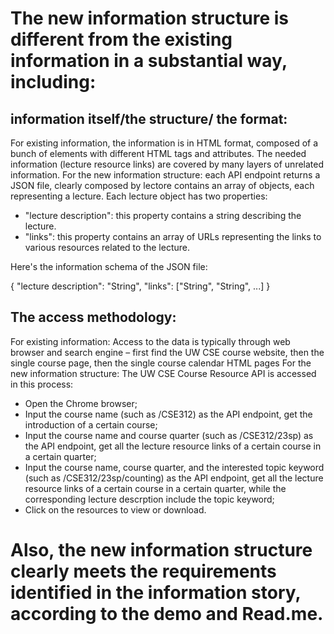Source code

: # The new information structure is different from the existing information in a substantial way, including:

## information itself/the structure/ the format:

For existing information, the information is in HTML format, composed of a bunch of elements with different HTML tags and attributes. The needed information (lecture resource links) are covered by many layers of unrelated information.
For the new information structure: each API endpoint returns a JSON file, clearly composed by lectore contains an array of objects, each representing a lecture. Each lecture object has two properties:

- "lecture description": this property contains a string describing the lecture.
- "links": this property contains an array of URLs representing the links to various resources related to the lecture.

Here's the information schema of the JSON file:

{
"lecture description": "String",
"links": ["String", "String", ...]
}

## The access methodology:

For existing information: Access to the data is typically through web browser and search engine – first find the UW CSE course website, then the single course page, then the single course calendar HTML pages
For the new information structure: The UW CSE Course Resource API is accessed in this process:

- Open the Chrome browser;
- Input the course name (such as /CSE312) as the API endpoint, get the introduction of a certain course;
- Input the course name and course quarter (such as /CSE312/23sp) as the API endpoint, get all the lecture resource links of a certain course in a certain quarter;
- Input the course name, course quarter, and the interested topic keyword (such as /CSE312/23sp/counting) as the API endpoint, get all the lecture resource links of a certain course in a certain quarter, while the corresponding lecture descrption include the topic keyword;
- Click on the resources to view or download.

# Also, the new information structure clearly meets the requirements identified in the information story, according to the demo and Read.me.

....

Each line of the data above must be repeated exactly, images excluded.

**Exercise response**
Source code

: # The new information structure is different from the existing information in a substantial way, including:

## information itself/the structure/ the format:

For existing information, the information is in HTML format, composed of a bunch of elements with different HTML tags and attributes. The needed information (lecture resource links) are covered by many layers of unrelated information.
For the new information structure: each API endpoint returns a JSON file, clearly composed by lectore contains an array of objects, each representing a lecture. Each lecture object has two properties:

- "lecture description": this property contains a string describing the lecture.
- "links": this property contains an array of URLs representing the links to various resources related to the lecture.

Here's the information schema of the JSON file:

{
"lecture description": "String",
"links": ["String", "String", ...]
}

## The access methodology:

For existing information: Access to the data is typically through web browser and search engine – first find the UW CSE course website, then the single course page, then the single course calendar HTML pages
For the new information structure: The UW CSE Course Resource API is accessed in this process:

- Open the Chrome browser;
- Input the course name (such as /CSE312) as the API endpoint, get the introduction of a certain course;
- Input the course name and course quarter (such as /CSE312/23sp) as the API endpoint, get all the lecture resource links of a certain course in a certain quarter;
- Input the course name, course quarter, and the interested topic keyword (such as /CSE312/23sp/counting) as the API endpoint, get all the lecture resource links of a certain course in a certain quarter, while the corresponding lecture descrption include the topic keyword;
- Click on the resources to view or download.

# Also, the new information structure clearly meets the requirements identified in the information story, according to the demo and Read.me.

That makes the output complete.